> What is being asked:
Type the data below again exactly. Omit all pictures.

> Information given:
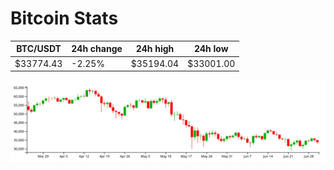 # Bitcoin Stats

BTC/USDT|24h change|24h high|24h low|
|---|---|---|---|
|$33774.43|-2.25%|$35194.04|$33001.00|

<img src="./chart.svg">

> Output of the exercise:
 # Bitcoin Stats

BTC/USDT|24h change|24h high|24h low|
|---|---|---|---|
|$33774.43|-2.25%|$35194.04|$33001.00|

<img src="./chart.svg">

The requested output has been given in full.